The Wolf River is a  long tributary of the Fox River in northeastern Wisconsin in the Great Lakes region of the United States. The river is one of the two National Scenic Rivers in Wisconsin, along with the St. Croix River. The scenic portion is  long.  The river and its parent the Fox River and associated lakes are known for their sturgeon which spawn every spring upstream on the lower river until blocked by the Shawano Dam. The river flows through mostly undeveloped forestland southerly from central Forest County in the north to Lake Poygan (west of Lake Winnebago) in the south. The lake is part of the Winnebago Pool of lakes fed by both the Fox and Wolf Rivers.  The Fox-Wolf basin is usually considered to be a single unified basin and the rivers themselves may be referred to as the Fox-Wolf River system.

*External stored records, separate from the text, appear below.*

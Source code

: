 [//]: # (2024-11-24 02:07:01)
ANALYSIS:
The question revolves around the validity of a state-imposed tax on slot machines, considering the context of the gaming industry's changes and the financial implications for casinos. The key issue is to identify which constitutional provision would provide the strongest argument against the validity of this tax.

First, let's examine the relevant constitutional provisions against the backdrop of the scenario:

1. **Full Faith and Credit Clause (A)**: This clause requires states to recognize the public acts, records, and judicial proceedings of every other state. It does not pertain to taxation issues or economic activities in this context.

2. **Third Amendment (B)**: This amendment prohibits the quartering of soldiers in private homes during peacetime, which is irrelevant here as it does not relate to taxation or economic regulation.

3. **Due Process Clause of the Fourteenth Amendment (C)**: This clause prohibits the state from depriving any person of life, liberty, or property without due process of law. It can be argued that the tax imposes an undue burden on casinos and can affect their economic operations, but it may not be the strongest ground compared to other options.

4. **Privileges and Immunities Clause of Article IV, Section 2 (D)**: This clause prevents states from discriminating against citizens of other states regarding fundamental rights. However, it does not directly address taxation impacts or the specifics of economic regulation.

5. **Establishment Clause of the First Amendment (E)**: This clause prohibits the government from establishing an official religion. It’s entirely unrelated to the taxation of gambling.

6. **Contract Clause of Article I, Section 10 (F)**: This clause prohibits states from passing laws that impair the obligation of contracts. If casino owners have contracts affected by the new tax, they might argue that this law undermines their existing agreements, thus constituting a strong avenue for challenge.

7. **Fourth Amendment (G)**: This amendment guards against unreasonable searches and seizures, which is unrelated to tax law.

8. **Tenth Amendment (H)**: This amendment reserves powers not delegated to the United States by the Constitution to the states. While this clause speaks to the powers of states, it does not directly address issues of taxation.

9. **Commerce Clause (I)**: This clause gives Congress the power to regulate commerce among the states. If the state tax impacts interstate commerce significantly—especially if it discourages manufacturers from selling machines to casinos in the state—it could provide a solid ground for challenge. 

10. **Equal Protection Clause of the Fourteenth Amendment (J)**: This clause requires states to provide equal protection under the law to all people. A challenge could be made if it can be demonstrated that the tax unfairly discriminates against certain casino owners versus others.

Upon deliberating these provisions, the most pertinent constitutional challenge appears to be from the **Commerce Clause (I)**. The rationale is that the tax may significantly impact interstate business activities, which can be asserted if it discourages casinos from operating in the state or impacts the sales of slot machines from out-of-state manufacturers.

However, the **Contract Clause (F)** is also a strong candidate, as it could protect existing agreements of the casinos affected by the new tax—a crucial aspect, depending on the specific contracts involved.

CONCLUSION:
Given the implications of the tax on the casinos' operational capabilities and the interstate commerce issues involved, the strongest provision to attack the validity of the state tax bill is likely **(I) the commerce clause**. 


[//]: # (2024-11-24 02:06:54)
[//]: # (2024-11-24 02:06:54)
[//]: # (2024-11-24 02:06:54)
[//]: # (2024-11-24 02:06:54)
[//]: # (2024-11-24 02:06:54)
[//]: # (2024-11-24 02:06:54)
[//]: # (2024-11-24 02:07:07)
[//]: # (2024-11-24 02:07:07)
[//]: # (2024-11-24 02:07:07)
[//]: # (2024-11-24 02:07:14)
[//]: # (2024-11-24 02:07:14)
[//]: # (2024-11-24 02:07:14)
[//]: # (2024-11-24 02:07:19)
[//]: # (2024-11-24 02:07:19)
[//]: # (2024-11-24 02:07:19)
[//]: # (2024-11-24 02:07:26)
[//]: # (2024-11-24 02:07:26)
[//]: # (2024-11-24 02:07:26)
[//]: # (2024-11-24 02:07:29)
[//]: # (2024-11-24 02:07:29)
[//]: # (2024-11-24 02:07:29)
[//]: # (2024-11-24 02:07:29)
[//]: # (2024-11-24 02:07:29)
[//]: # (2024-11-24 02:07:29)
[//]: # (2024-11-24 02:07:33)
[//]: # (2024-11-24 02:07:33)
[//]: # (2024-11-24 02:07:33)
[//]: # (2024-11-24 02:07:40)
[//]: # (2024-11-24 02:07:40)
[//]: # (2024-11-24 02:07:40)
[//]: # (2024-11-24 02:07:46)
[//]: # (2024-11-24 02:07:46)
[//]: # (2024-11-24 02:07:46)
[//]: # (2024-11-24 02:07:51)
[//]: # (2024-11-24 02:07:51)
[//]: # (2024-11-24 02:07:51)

The river is known in the Menominee language as Mahwāēw-Sēpēw, "wolf river".

Course

The Wolf River rises in the southern Headwaters Wilderness of the Nicolet unit of Chequamegon-Nicolet National Forest, with the northernmost fork stemming from the confluence of Wildcat Creek and Pine Creek at Pine Lake in west central Forest County. The river flows south through Langlade and Menominee counties, where whitewater rafting is well known. Menominee County is mostly within the boundaries of the federally recognized Menominee Indian Reservation.  Next the Wolf River flows through Shawano County, where it collects the Red River, passes by the city of Shawano. It then flows through Waupaca and Outagamie counties and back into Waupaca County, where it collects the Embarrass River and the Little Wolf at the city of New London.  The Wolf River then collects the Waupaca River, then flows through Partridge Lake. The river then flows through Winnebago County and into Lake Poygan and Lake Winneconne. It finally goes through the village of Winneconne to empties into Lake Butte des Morts on the Fox River.

Hydrology
Principal tributaries of the river include Wildcat Creek and Pine Creek (headwaters), Pine River, Rat River, Waupaca River, Little Wolf River, Embarrass River, Shioc River, Red River, Evergreen River, Lily River, Hunting River.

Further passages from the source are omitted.